Yes. Take that five gallons of oil and fill the engine with as much oil as it can hold. After a week, remove the oil drain plug and let the oil drain out. Remove the sparkplugs so that any oil above the pistons is pushed out the sparkplug holes. With breaker bar and a socket that fits the crankshaft bolt, try rotating the engine by hand to see if the engine is free to rotate. If it doesn’t rotate by doing this, then there’s a bigger problem inside the engine.

Tester


#8

I have to echo Scudder here . . . the money you’ll try to save by not taking it to your garage by trailer or rollback will easily be eaten up by the first problem you have . . . dry rotted tire going flat and ruining a wheel . . . tie rod letting loose due to dry joint or something leading to an accident . . . engine fire due to rotted gas lines or something crawled up into somewhere . . . seriously, don’t drive it, trailer it and have fun going over stuff when you get it to a convenient and safe location. Rocketman


#9

Thanks everyone for your comments. i appreciate it very much. If anyone thinks of anything else i should do, please let me know. Can anyone tell me if the crankshaft bolt is identifiable on my picture above?
thanks,
Chuck


#10

Can’t quite see the crankshaft pulley on your pic, it’ll be the lowest pulley on the engine. Pull the plugs and ensure you turn the pulley bolt in the direction of engine rotation.

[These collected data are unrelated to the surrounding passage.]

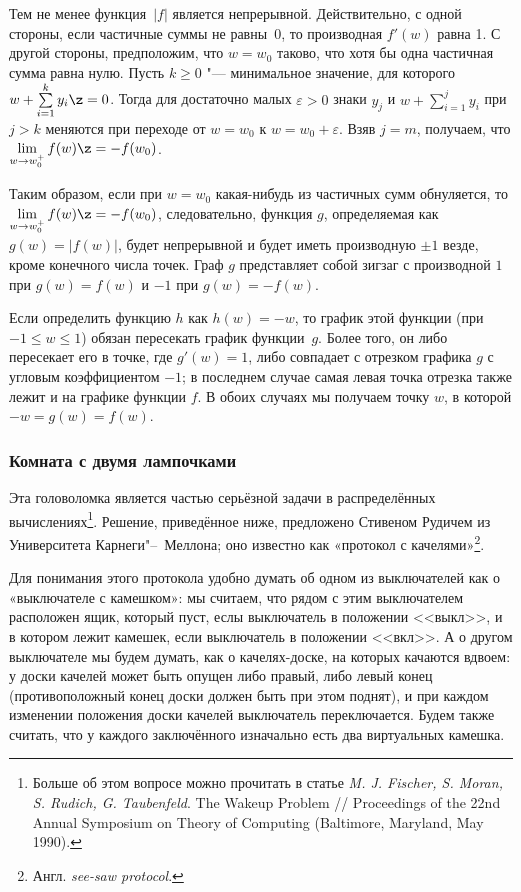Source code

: \documentclass[twoside]{book}
\begin{document}
Тем не менее функция~$|f|$ является непрерывной.
Действительно, с одной
стороны, если частичные суммы не равны~$0$, то производная $f'(w)$
равна 1.
С другой стороны, предположим, что $w=w_0$ таково, что хотя
бы одна частичная сумма равна нулю.
Пусть $k\ge0$ "--- минимальное
значение, для которого\vspace{-2\jot} $w+\sum\limits_{i=1}^{k}y_i\z=0$.
Тогда для достаточно малых $\varepsilon>0$ знаки $y_j$ и
$w+\sum\limits_{i=1}^{j}y_i$ при $j>k$ меняются при переходе от
$w=w_0$ к $w=w_0+\varepsilon$.
Взяв $j = m$, получаем, что
$\lim\limits_{w\to w_0^+}f(w)\z=-f(w_0)$.

Таким образом, если при $w=w_0$ какая-нибудь из частичных сумм
обнуляется, то $\lim\limits_{w\to w_0^+}f(w)\z=-f(w_0)$,
следовательно, функция $g$, определяемая как $g(w) =|f(w)|$, будет
непрерывной и будет иметь производную $\pm1$ везде, кроме конечного
числа точек.
Граф $g$ представляет собой зигзаг с производной $1$ при
$g(w)=f(w)$ и $-1$ при $g(w)=-f(w)$.

Если определить функцию $h$ как $h (w) = -w$, то график этой функции
(при $-1\le w\le1$) обязан пересекать график функции~$g$.
Более того,
он либо пересекает его в точке, где $g'(w) = 1$, либо совпадает с
отрезком графика $g$ с угловым коэффициентом $-1$; в последнем случае
самая левая точка отрезка также лежит и на графике функции $f$.
В
обоих случаях мы получаем точку $w$, в которой $-w = g (w) = f (w)$.
\heart

\subsubsection*{Комната с двумя лампочками}

Эта головоломка является частью серьёзной задачи в распределённых
вычислениях\footnote{Больше об этом вопросе можно прочитать в статье
\emph{M. J. Fischer, S. Moran, S. Rudich, G. Taubenfeld}. The Wakeup Problem /\!/ Proceedings of the 22nd Annual Symposium on Theory of Computing (Baltimore, Maryland, May 1990).}.
Решение, приведённое
ниже, предложено Стивеном Рудичем из Университета Карнеги"--~Меллона; 
оно известно как «протокол с качелями»\footnote{Англ. \emph{see-saw   protocol}.}.

\medskip

Для понимания этого протокола удобно думать об одном из выключателей
как о «выключателе с камешком»: мы считаем, что рядом с этим
выключателем расположен ящик, который пуст, еслы выключатель в
положении <<выкл>>, и в котором лежит камешек, если выключатель в
положении <<вкл>>.
А о другом выключателе мы будем думать, как о
качелях-доске, на которых качаются вдвоем: у доски качелей может быть
опущен либо правый, либо левый конец (противоположный конец доски
должен быть при этом поднят), и при каждом изменении положения доски
качелей выключатель переключается.
Будем также считать, что у каждого
заключённого изначально есть два виртуальных камешка.
\end{document}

…err…and make sure you drain and refill the engine oil to the correct level BEFORE you start the engine. Turning by hand with the engine full of oil is fine, but starting it will blow every engine seal in site. New oil filter is mandatory.

Expect ‘some’ smoke when you start her up, that will be residue oil on the cylinder walls, it’ll soon burn off provided the engine doesn’t have any mechanical issues.

Since you’ll have a little time on your hands oiling the engine up, I’d flush the cooling system, drain and replace the brake fluid and change out all the belts. Your HT leads will probably be dross, change them with new plugs, and get a can of electrical contact cleaner from Radio Shack ~ ‘gently’ pull apart every wire connector you can get your hands on and give it a squirt of cleaner and a scrub with a contact brush, it’ll save you a lot of frustration later.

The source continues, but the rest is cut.